Dataset entries:
===
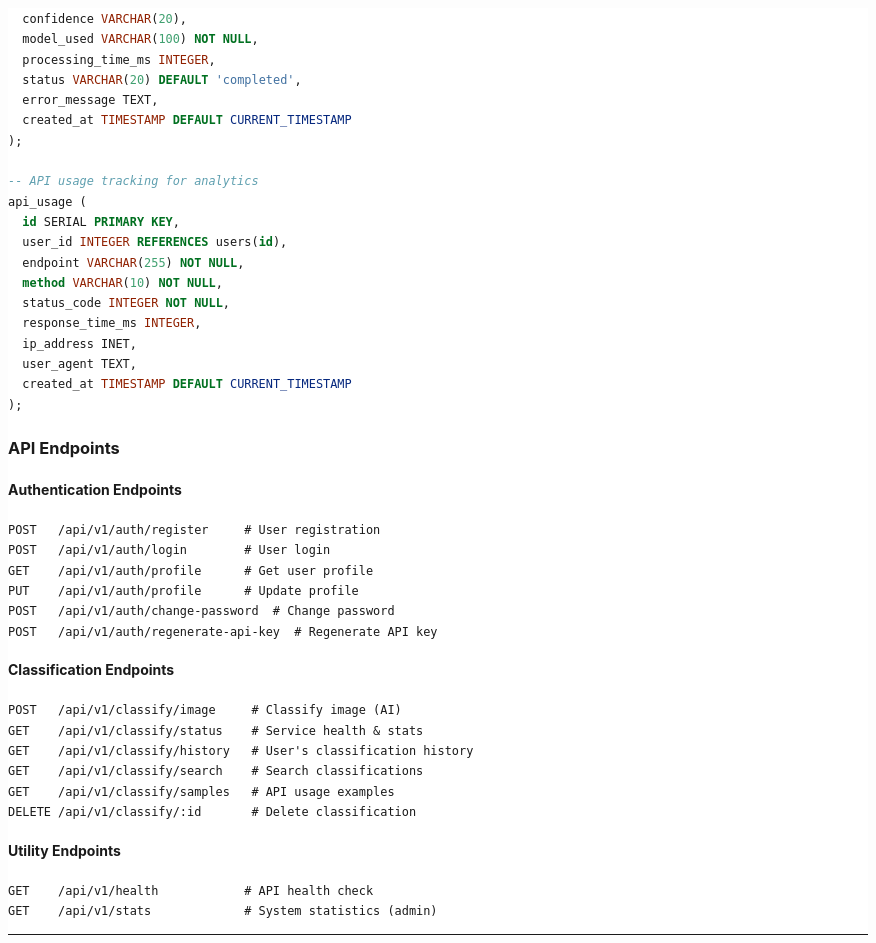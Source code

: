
 ```sql
  confidence VARCHAR(20),
  model_used VARCHAR(100) NOT NULL,
  processing_time_ms INTEGER,
  status VARCHAR(20) DEFAULT 'completed',
  error_message TEXT,
  created_at TIMESTAMP DEFAULT CURRENT_TIMESTAMP
);

-- API usage tracking for analytics
api_usage (
  id SERIAL PRIMARY KEY,
  user_id INTEGER REFERENCES users(id),
  endpoint VARCHAR(255) NOT NULL,
  method VARCHAR(10) NOT NULL,
  status_code INTEGER NOT NULL,
  response_time_ms INTEGER,
  ip_address INET,
  user_agent TEXT,
  created_at TIMESTAMP DEFAULT CURRENT_TIMESTAMP
);
```

### API Endpoints

#### Authentication Endpoints

```http
POST   /api/v1/auth/register     # User registration
POST   /api/v1/auth/login        # User login
GET    /api/v1/auth/profile      # Get user profile
PUT    /api/v1/auth/profile      # Update profile
POST   /api/v1/auth/change-password  # Change password
POST   /api/v1/auth/regenerate-api-key  # Regenerate API key
```

#### Classification Endpoints

```http
POST   /api/v1/classify/image     # Classify image (AI)
GET    /api/v1/classify/status    # Service health & stats
GET    /api/v1/classify/history   # User's classification history
GET    /api/v1/classify/search    # Search classifications
GET    /api/v1/classify/samples   # API usage examples
DELETE /api/v1/classify/:id       # Delete classification
```

#### Utility Endpoints

```http
GET    /api/v1/health            # API health check
GET    /api/v1/stats             # System statistics (admin)
```

---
===
■ ABOUT THIS EXERCISE: A single figure is all that is needed: the number of lines above that contain the string "profile".

■ SOLUTION FOR THIS EXERCISE: 2